# Set up data scientist

In [1]:
%load_ext autoreload
%autoreload 2
import os
import cifar_utils
import clipper_manager as cl
import pandas as pd
import numpy as np
from sklearn import linear_model as lm
from sklearn import svm
import tensorflow as tf
from skimage import io
import matplotlib as mpl
mpl.rc("savefig", dpi=200)
import matplotlib.pyplot as plt
%matplotlib inline


from traitlets.config.manager import BaseJSONConfigManager
cfg_path = "/Users/crankshaw/anaconda2/envs/clipper/etc/jupyter/nbconfig"
cm = BaseJSONConfigManager(config_dir=cfg_path)
cm.update('livereveal', {
              'theme': 'simple',
              'transition': 'none',
              'start_slideshow_at': 'selected',
            'width': 1024,
              'height': 768,
})

# set up ec2 instance
import clipper_manager as cl
ec2_host = "ec2-54-67-123-237.us-west-1.compute.amazonaws.com"
user = "ubuntu"
key = os.path.expanduser("~/.ssh/aws_rsa")
clipper = cl.Cluster(ec2_host, user, key)
# clipper.cleanup()
# clipper.pull_docker_images()


# Load CIFAR-10 data and train/load models
cifar_path = os.path.expanduser("~/model-serving/data/cifar")
train_x, train_y = cifar_utils.filter_data(
    *cifar_utils.load_cifar(cifar_path, cifar_filename="cifar_train.data", norm=True))
test_x, test_y = cifar_utils.filter_data(
    *cifar_utils.load_cifar(cifar_path, cifar_filename="cifar_test.data", norm=True))
# no_norm_x, no_norm_y = cifar_utils.filter_data(
#     *cifar_utils.load_cifar(cifar_path, cifar_filename="cifar_test.data", norm=False))

# Train Scikit-Learn Logistic Regression model
def train_model(m, train_x, train_y):
    m.fit(train_x, train_y)
    return m
lin_model = train_model(lm.LogisticRegression(), train_x, train_y)

# Load pre-trained TF model
tf_cifar_model_path = os.path.expanduser(
    "~/clipper-cpp/examples/cifar_demo/tf_cifar_model/cifar10_model_full")
tf_session = tf.Session('', tf.Graph())
with tf_session.graph.as_default():
    saver = tf.train.import_meta_graph("%s.meta" % tf_cifar_model_path)
    saver.restore(tf_session, tf_cifar_model_path)

def tensorflow_score(session, test_x, test_y):
    """
    NOTE: This predict method expects pre-whitened (normalized) images
    """
    logits = session.run('softmax_logits:0',
                           feed_dict={'x:0': test_x})
    relevant_activations = logits[:, [cifar_utils.negative_class, cifar_utils.positive_class]]
    preds = np.argmax(relevant_activations, axis=1)
    preds[preds == 0] = -1.0
    return float(np.sum(preds == test_y)) / float(len(test_y))


Checking if Docker is running...
Number of image files: 50000
Number of image files: 10000


<h1 align="center">DEMO</h1> 

In [None]:
cifar_utils.show_example_images(no_norm_x, no_norm_y, 2)

<h2 align="center">Is it a bird?
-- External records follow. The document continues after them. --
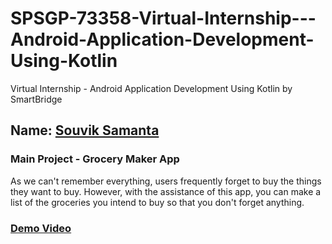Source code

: # SPSGP-73358-Virtual-Internship---Android-Application-Development-Using-Kotlin
Virtual Internship - Android Application Development Using Kotlin by SmartBridge
## Name: [Souvik Samanta](https://github.com/souviksamanta007)

### Main Project - Grocery Maker App
As we can't remember everything, users frequently forget to buy the things they want to buy. However, with the assistance of this app, you can make a list of the groceries you intend to buy so that you don't forget anything.

### [Demo Video](https://www.youtube.com/watch?v=rPZPAe-Cc_s)
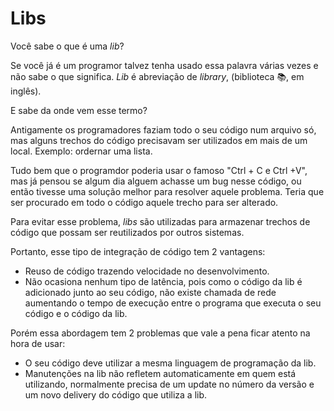 # Libs

Você sabe o que é uma *lib*?

Se você já é um programor talvez tenha usado essa palavra várias vezes e não sabe o que significa. *Lib* é abreviação de *library*, (biblioteca 📚, em inglês).

E sabe da onde vem esse termo?

Antigamente os programadores faziam todo o seu código num arquivo só, mas alguns trechos do código precisavam ser utilizados em mais de um local. Exemplo: ordernar uma lista. 

Tudo bem que o programdor poderia usar o famoso "Ctrl + C e Ctrl +V", mas já pensou se algum dia alguem achasse um bug nesse código, ou então tivesse uma solução melhor para resolver aquele problema. Teria que ser procurado em todo o código aquele trecho para ser alterado. 

Para evitar esse problema, *libs* são utilizadas para armazenar trechos de código que possam ser reutilizados por outros sistemas.

Portanto, esse tipo de integração de código tem 2 vantagens:
- Reuso de código trazendo velocidade no desenvolvimento.
- Não ocasiona nenhum tipo de latência, pois como o código da lib é adicionado junto ao seu código, não existe chamada de rede aumentando o tempo de execução entre o programa que executa o seu código e o código da lib.

Porém essa abordagem tem 2 problemas que vale a pena ficar atento na hora de usar:
- O seu código deve utilizar a mesma linguagem de programação da lib.
- Manutenções na lib não refletem automaticamente em quem está utilizando, normalmente precisa de um update no número da versão e um novo delivery do código que utiliza a lib.
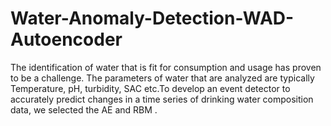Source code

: # Water-Anomaly-Detection-WAD-Autoencoder
The identification of water that is fit for consumption and usage has proven to be a challenge. The parameters of water that are analyzed are typically Temperature, pH, turbidity, SAC etc.To develop an event detector to accurately predict changes in a time series of drinking water composition data, we selected the AE and RBM .
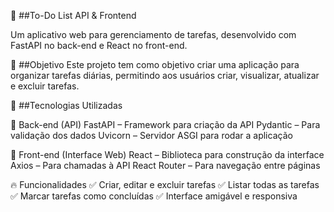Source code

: 📌 ##To-Do List API & Frontend

Um aplicativo web para gerenciamento de tarefas, desenvolvido com FastAPI no back-end e React no front-end.

🎯 ##Objetivo
Este projeto tem como objetivo criar uma aplicação para organizar tarefas diárias, permitindo aos usuários criar, visualizar, atualizar e excluir tarefas.

🚀 ##Tecnologias Utilizadas

🔹 Back-end (API)
FastAPI – Framework para criação da API
Pydantic – Para validação dos dados
Uvicorn – Servidor ASGI para rodar a aplicação

🔹 Front-end (Interface Web)
React – Biblioteca para construção da interface
Axios – Para chamadas à API
React Router – Para navegação entre páginas

🔥 Funcionalidades
✅ Criar, editar e excluir tarefas
✅ Listar todas as tarefas
✅ Marcar tarefas como concluídas
✅ Interface amigável e responsiva
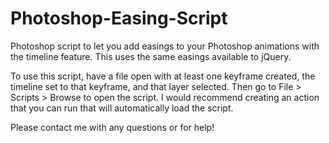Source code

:# Photoshop-Easing-Script
Photoshop script to let you add easings to your Photoshop animations with the timeline feature. This uses the same easings available to jQuery.

To use this script, have a file open with at least one keyframe created, the timeline set to that keyframe, and that layer selected. Then go to File > Scripts > Browse to open the script. I would recommend creating an action that you can run that will automatically load the script.

Please contact me with any questions or for help!
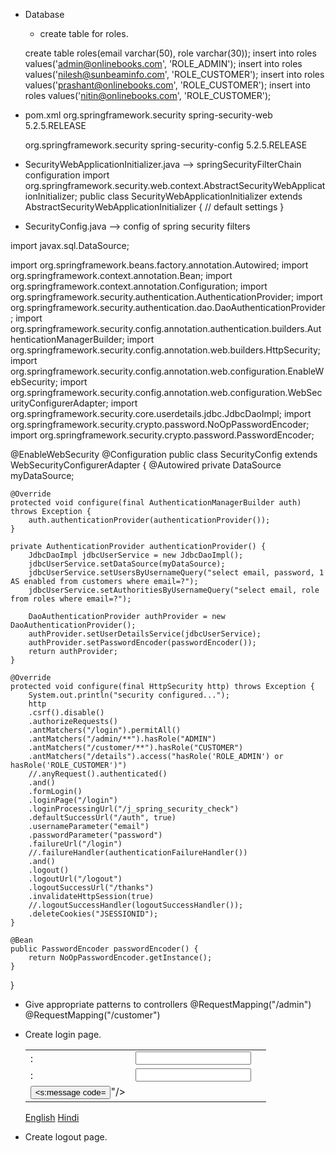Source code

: * Database 
	* create table for roles.

	create table roles(email varchar(50), role varchar(30));
	insert into roles values('admin@onlinebooks.com', 'ROLE_ADMIN');
	insert into roles values('nilesh@sunbeaminfo.com', 'ROLE_CUSTOMER');
	insert into roles values('prashant@onlinebooks.com', 'ROLE_CUSTOMER');
	insert into roles values('nitin@onlinebooks.com', 'ROLE_CUSTOMER');

* pom.xml
	<dependency>
		<groupId>org.springframework.security</groupId>
		<artifactId>spring-security-web</artifactId>
		<version>5.2.5.RELEASE</version>
	</dependency>

	<dependency>
		<groupId>org.springframework.security</groupId>
		<artifactId>spring-security-config</artifactId>
		<version>5.2.5.RELEASE</version>
	</dependency>

* SecurityWebApplicationInitializer.java --> springSecurityFilterChain configuration
import org.springframework.security.web.context.AbstractSecurityWebApplicationInitializer;
public class SecurityWebApplicationInitializer extends AbstractSecurityWebApplicationInitializer {
	// default settings
}

* SecurityConfig.java --> config of spring security filters

import javax.sql.DataSource;

import org.springframework.beans.factory.annotation.Autowired;
import org.springframework.context.annotation.Bean;
import org.springframework.context.annotation.Configuration;
import org.springframework.security.authentication.AuthenticationProvider;
import org.springframework.security.authentication.dao.DaoAuthenticationProvider;
import org.springframework.security.config.annotation.authentication.builders.AuthenticationManagerBuilder;
import org.springframework.security.config.annotation.web.builders.HttpSecurity;
import org.springframework.security.config.annotation.web.configuration.EnableWebSecurity;
import org.springframework.security.config.annotation.web.configuration.WebSecurityConfigurerAdapter;
import org.springframework.security.core.userdetails.jdbc.JdbcDaoImpl;
import org.springframework.security.crypto.password.NoOpPasswordEncoder;
import org.springframework.security.crypto.password.PasswordEncoder;

@EnableWebSecurity
@Configuration
public class SecurityConfig extends WebSecurityConfigurerAdapter {
	@Autowired
	private DataSource myDataSource;
	
	@Override
	protected void configure(final AuthenticationManagerBuilder auth) throws Exception {
		auth.authenticationProvider(authenticationProvider());
	}

	private AuthenticationProvider authenticationProvider() {
		JdbcDaoImpl jdbcUserService = new JdbcDaoImpl();
		jdbcUserService.setDataSource(myDataSource);
		jdbcUserService.setUsersByUsernameQuery("select email, password, 1 AS enabled from customers where email=?");
		jdbcUserService.setAuthoritiesByUsernameQuery("select email, role from roles where email=?");
		
		DaoAuthenticationProvider authProvider = new DaoAuthenticationProvider();
		authProvider.setUserDetailsService(jdbcUserService);
		authProvider.setPasswordEncoder(passwordEncoder());
		return authProvider;
	}

	@Override
	protected void configure(final HttpSecurity http) throws Exception {
		System.out.println("security configured...");
		http
		.csrf().disable()
		.authorizeRequests()
		.antMatchers("/login").permitAll()
		.antMatchers("/admin/**").hasRole("ADMIN")
		.antMatchers("/customer/**").hasRole("CUSTOMER")
		.antMatchers("/details").access("hasRole('ROLE_ADMIN') or hasRole('ROLE_CUSTOMER')")
		//.anyRequest().authenticated()
		.and()
		.formLogin()
		.loginPage("/login")
		.loginProcessingUrl("/j_spring_security_check")
		.defaultSuccessUrl("/auth", true)
		.usernameParameter("email")
		.passwordParameter("password")
		.failureUrl("/login")
		//.failureHandler(authenticationFailureHandler())
		.and()
		.logout()
		.logoutUrl("/logout")
		.logoutSuccessUrl("/thanks")
		.invalidateHttpSession(true)
		//.logoutSuccessHandler(logoutSuccessHandler());
		.deleteCookies("JSESSIONID");
	}

	@Bean
	public PasswordEncoder passwordEncoder() {
		return NoOpPasswordEncoder.getInstance();
	}
}

* Give appropriate patterns to controllers
	@RequestMapping("/admin")
	@RequestMapping("/customer")

* Create login page.
	<form method="post" action="j_spring_security_check">
		<table>
			<tr>
				<td>
					<s:message code="email.label"/>:
				</td>
				<td>
					<input type="text" name="email"/>
				</td>
				<td>
				</td>
			</tr>
			<tr>
				<td>
					<s:message code="password.label"/>:
				</td>
				<td>
					<input type="password" name="password"/>
				</td>
				<td>
				</td>
			</tr>
			<tr>
				<td>
					<input type="submit" value="<s:message code="signin.label"/>"/>
				</td>
				<td>
					<a href="register"><s:message code="signup.label"/></a>
				</td>
			</tr>
		</table>
		<a href="index?lang=en">English</a>
		<a href="index?lang=hi">Hindi</a>
	</form>

* Create logout page.


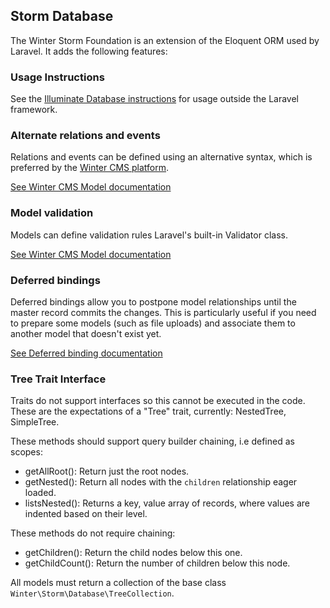 ## Storm Database

The Winter Storm Foundation is an extension of the Eloquent ORM used by Laravel. It adds the following features:

### Usage Instructions

See the [Illuminate Database instructions](https://github.com/illuminate/database/blob/master/README.md) for usage outside the Laravel framework.

### Alternate relations and events

Relations and events can be defined using an alternative syntax, which is preferred by the [Winter CMS platform](https://wintercms.com).

[See Winter CMS Model documentation](https://wintercms.com/docs/database/model)

### Model validation

Models can define validation rules Laravel's built-in Validator class.

[See Winter CMS Model documentation](https://wintercms.com/docs/database/model)

### Deferred bindings

Deferred bindings allow you to postpone model relationships until the master record commits the changes. This is particularly useful if you need to prepare some models (such as file uploads) and associate them to another model that doesn't exist yet.

[See Deferred binding documentation](https://wintercms.com/docs/database/relations#deferred-binding)

### Tree Trait Interface

Traits do not support interfaces so this cannot be executed in the code. These are the expectations of a "Tree" trait, currently: NestedTree, SimpleTree.

These methods should support query builder chaining, i.e defined as scopes:

- getAllRoot(): Return just the root nodes.
- getNested(): Return all nodes with the `children` relationship eager loaded.
- listsNested(): Returns a key, value array of records, where values are indented based on their level.

These methods do not require chaining:

- getChildren(): Return the child nodes below this one.
- getChildCount(): Return the number of children below this node.

All models must return a collection of the base class `Winter\Storm\Database\TreeCollection`.
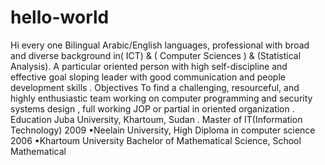 # hello-world
Hi every one
Bilingual Arabic/English languages, professional with broad and diverse background in( ICT) &amp; ( Computer  Sciences ) &amp; (Statistical Analysis). A particular oriented person with high self-discipline and effective goal sloping leader with good communication and people development skills .   Objectives  To find a challenging, resourceful, and highly enthusiastic team working on computer programming and security systems design , full working JOP or partial in oriented organization  . Education    Juba University, Khartoum, Sudan . Master of IT(Information Technology) 2009   •Neelain University, High Diploma in computer science 2006   •Khartoum University Bachelor of Mathematical Science, School Mathematical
Is it a plane? It's probably not Superman...</h2> 
![Alt](superman.png#center)

In [None]:
import clipper_manager as cl
import os
ec2_host = "ec2-54-67-123-237.us-west-1.compute.amazonaws.com"
user = "ubuntu"
key = os.path.expanduser("~/.ssh/aws_rsa")
clipper = cl.Cluster(ec2_host, user, key)

clipper.start_clipper()

__TODO: Move all application stuff to frontend dev notebook__

In [None]:
clipper.list_apps()

In [None]:
app_name = "superman_detection"
candidate_models = [
    {"model_name": "sklearn_cifar", "model_version": 1},
    {"model_name": "tf_cifar", "model_version": 1},
]

clipper.register_application(
    name=app_name,
    candidate_models=candidate_models,
    input_type="doubles",
    slo_micros=20000)

In [None]:
clipper.list_apps()

# Start a serving workload

# First model: Logistic Regression...

In [2]:
print(type(lin_model))
print("Logistic Regression test score: %f" %
      lin_model.score(test_x, test_y))

<class 'sklearn.linear_model.logistic.LogisticRegression'>
Logistic Regression test score: 0.743500


# Deploy to Clipper

In [3]:
import clipper_manager as cl
ec2_host = "ec2-54-67-123-237.us-west-1.compute.amazonaws.com"
user = "ubuntu"
key = os.path.expanduser("~/.ssh/aws_rsa")
clipper = cl.Cluster(ec2_host, user, key)

model_added = clipper.deploy_model(
    name="sklearn_cifar",
    version=1,
    model_data=lin_model,
    container_name="clipper/sklearn_cifar_container:test",
    labels=["cifar", "sklearn"],
    input_type="doubles",
    num_containers=1
)
print("Model deploy successful? {success}".format(success=model_added))

Checking if Docker is running...
Found clipper/sklearn_cifar_container:test on host
Copied model data to host
Published model to Clipper
Model deploy successful? True


# Check application accuracy

## Deploy TensorFlow Model to Clipper

In [4]:
print(type(tf_session))
print("TensorFlow CNN test score: %f" % tensorflow_score(tf_session, test_x, test_y))

<class 'tensorflow.python.client.session.Session'>
TensorFlow CNN test score: 0.880000


In [5]:
model_added = clipper.deploy_model(
    name="tf_cifar",
    version=1,
    model_data="/Users/crankshaw/clipper-cpp/examples/cifar_demo/tf_cifar_model",
    container_name="clipper/tf_cifar_container:test",
    labels=["cifar", "tf"],
    input_type="doubles",
    num_containers=1
)
print("Model deploy successful? {success}".format(success=model_added))

Found clipper/tf_cifar_container:test on host
Copied model data to host
Published model to Clipper
Model deploy successful? True


# Check application accuracy again

Check accuracy of serving workload

## Collect feedback for multi-armed bandit model

In [6]:
app_name = "superman_detection"
weights = clipper.get_bandit_weights(app_name=app_name, uid=0)

sklearn_cifar: 0.500000
tf_cifar: 0.500000


In [7]:
cifar_utils.enable_feedback(ec2_host, app_name, test_x, test_y, 70)

In [8]:
weights = clipper.get_bandit_weights(app_name=app_name, uid=0)

sklearn_cifar: 0.230760
tf_cifar: 0.769240


# Check application accuracy again

So what we've just seen is...

+ Easy for developer to create and query application
+ Easy for data scientist to improve application accuracy while using heterogeneous models
+ Interact with them completely independently

# Clean Up

In [None]:
# clipper.stop_all()
# clipper.pull_docker_images()
clipper.cleanup()